There are however some edge cases and caveats that I would place when dealing with MS Sql Server that are not being listed.
Nulls within a statement that is grouping values together will be considered equal and be grouped together.
Null values within a statement that is ordering them will be considered equal.
Null values selected within a statement that is using distinct will be considered equal when evaluating the distinct aspect of the query
It is possible in SQL Server to override the expression logic regarding the specific Null = Null test, using the SET ANSI_NULLS OFF, which will then give you equality between null values - this is not a recommended move, but does exist.
SET ANSI_NULLS OFF
select result =
case
when null=null then 'eq'
else 'ne'
end
SET ANSI_NULLS ON
select result =
case
when null=null then 'eq'
else 'ne'
end
Here is a Quick Fix
ISNULL(A,0)=ISNULL(B,0)
0 can be changed to something that can never happen in your data
"Is unknown a equal to unknown b? There's no way to know, so: unknown."
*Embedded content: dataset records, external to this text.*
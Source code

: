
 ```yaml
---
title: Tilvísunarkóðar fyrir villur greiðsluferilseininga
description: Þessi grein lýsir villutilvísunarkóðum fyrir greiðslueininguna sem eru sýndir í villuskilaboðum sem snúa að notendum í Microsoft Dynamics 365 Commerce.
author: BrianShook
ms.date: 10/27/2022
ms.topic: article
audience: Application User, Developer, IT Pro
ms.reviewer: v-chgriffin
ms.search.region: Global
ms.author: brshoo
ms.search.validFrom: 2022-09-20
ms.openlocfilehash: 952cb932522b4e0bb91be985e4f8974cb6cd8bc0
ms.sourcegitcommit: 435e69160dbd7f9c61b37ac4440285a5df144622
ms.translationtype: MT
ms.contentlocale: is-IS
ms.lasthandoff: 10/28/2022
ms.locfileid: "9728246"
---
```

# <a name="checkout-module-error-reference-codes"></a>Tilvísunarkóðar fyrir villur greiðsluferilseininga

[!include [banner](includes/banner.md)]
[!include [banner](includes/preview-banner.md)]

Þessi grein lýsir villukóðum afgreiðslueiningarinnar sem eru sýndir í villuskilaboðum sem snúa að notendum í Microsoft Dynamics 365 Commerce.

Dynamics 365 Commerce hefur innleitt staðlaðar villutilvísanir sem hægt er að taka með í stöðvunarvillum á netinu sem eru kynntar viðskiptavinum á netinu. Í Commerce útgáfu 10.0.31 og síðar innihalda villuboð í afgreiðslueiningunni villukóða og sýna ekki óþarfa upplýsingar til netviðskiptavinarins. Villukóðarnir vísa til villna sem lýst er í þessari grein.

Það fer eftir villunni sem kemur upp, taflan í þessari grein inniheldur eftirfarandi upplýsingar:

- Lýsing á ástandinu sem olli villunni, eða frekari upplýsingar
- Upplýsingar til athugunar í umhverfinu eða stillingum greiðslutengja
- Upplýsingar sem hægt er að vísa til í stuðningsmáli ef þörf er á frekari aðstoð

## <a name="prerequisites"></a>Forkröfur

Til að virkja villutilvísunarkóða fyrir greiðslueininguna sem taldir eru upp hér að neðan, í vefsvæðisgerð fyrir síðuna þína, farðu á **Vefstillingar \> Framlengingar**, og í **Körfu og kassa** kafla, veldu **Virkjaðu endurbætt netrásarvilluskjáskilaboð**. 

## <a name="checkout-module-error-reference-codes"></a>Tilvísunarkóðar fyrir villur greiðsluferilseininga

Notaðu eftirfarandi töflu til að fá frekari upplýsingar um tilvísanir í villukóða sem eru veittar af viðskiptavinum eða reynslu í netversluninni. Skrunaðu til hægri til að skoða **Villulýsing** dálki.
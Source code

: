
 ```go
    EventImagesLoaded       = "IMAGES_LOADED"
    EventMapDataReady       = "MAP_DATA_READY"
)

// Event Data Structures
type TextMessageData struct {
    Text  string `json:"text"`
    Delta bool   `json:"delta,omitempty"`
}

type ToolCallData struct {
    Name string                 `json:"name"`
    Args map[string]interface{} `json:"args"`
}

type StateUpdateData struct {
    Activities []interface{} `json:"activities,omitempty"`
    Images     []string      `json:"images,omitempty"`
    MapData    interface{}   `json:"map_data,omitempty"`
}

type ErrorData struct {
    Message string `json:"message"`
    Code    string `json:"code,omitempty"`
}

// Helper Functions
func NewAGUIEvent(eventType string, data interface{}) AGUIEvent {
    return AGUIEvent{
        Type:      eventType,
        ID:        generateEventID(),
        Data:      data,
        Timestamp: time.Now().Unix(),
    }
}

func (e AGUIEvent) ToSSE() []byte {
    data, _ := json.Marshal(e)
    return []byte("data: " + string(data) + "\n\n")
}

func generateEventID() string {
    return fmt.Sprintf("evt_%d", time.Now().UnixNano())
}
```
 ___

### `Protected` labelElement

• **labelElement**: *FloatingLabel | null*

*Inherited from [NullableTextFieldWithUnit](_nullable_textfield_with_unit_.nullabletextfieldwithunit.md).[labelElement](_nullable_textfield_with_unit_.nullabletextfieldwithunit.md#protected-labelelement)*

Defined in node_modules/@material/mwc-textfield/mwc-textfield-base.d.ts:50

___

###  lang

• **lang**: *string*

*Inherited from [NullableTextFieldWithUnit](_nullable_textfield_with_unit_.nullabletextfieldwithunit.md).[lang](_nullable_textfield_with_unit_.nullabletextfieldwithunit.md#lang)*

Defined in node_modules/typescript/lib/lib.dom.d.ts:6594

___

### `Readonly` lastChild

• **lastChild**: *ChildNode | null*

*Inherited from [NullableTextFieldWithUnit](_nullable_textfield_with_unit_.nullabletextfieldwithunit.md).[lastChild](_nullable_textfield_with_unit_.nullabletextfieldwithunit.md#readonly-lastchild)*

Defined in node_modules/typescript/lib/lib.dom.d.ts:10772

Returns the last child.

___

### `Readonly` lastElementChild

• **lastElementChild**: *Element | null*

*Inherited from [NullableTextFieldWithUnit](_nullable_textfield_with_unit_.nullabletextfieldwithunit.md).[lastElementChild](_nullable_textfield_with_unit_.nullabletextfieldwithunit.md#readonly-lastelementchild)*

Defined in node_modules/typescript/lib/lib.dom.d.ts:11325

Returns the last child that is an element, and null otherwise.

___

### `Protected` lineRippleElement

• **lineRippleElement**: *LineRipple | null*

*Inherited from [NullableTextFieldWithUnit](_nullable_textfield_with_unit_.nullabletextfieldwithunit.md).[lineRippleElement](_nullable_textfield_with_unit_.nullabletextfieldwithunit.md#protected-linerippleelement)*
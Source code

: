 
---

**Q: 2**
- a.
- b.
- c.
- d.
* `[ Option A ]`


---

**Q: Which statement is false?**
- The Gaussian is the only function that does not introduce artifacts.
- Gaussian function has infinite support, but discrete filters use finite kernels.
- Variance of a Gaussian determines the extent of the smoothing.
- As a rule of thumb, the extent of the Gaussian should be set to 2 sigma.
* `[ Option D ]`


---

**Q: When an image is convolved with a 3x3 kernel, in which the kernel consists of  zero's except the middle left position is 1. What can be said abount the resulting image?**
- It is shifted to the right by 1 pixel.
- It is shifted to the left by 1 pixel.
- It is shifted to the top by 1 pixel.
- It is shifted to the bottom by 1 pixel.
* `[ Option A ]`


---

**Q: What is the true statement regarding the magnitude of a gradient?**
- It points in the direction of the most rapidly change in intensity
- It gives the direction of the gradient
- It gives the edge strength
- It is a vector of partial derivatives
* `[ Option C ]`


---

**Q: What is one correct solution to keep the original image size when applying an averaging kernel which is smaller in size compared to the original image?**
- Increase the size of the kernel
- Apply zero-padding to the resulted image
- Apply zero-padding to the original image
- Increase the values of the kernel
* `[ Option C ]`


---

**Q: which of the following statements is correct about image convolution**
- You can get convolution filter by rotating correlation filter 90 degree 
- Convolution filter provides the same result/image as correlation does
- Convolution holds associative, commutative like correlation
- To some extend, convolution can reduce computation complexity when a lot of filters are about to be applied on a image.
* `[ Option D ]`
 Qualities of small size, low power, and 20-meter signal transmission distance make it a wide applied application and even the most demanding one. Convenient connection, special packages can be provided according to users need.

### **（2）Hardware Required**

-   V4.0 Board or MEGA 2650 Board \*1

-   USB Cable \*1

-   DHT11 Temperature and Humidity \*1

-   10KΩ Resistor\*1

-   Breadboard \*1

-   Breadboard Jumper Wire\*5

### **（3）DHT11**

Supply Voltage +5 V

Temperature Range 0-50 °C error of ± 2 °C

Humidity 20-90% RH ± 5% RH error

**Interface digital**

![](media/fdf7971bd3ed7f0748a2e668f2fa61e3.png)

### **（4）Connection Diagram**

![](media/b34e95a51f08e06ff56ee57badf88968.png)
The question was : why does the comparison yield FALSE ?
Given three-valued logic, it would indeed be sensible for the comparison to yield UNKNOWN (not FALSE). But SQL does yield FALSE, and not UNKNOWN.
One of the myriads of perversities in the SQL language.
Furthermore, the following must be taken into account :
If "unkown" is a logical value in ternary logic, then it ought to be the case that an equality comparison between two logical values that both happen to be (the value for) "unknown", then that comparison ought to yield TRUE.
If the logical value is itself unknown, then obviously that cannot be represented by putting the value "unknown" there, because that would imply that the logical value is known (to be "unknown"). That is, a.o., how relational theory proves that implementing 3-valued logic raises the requirement for a 4-valued logic, that a 4 valued logic leads to the need for a 5-valued logic, etc. etc. ad infinitum.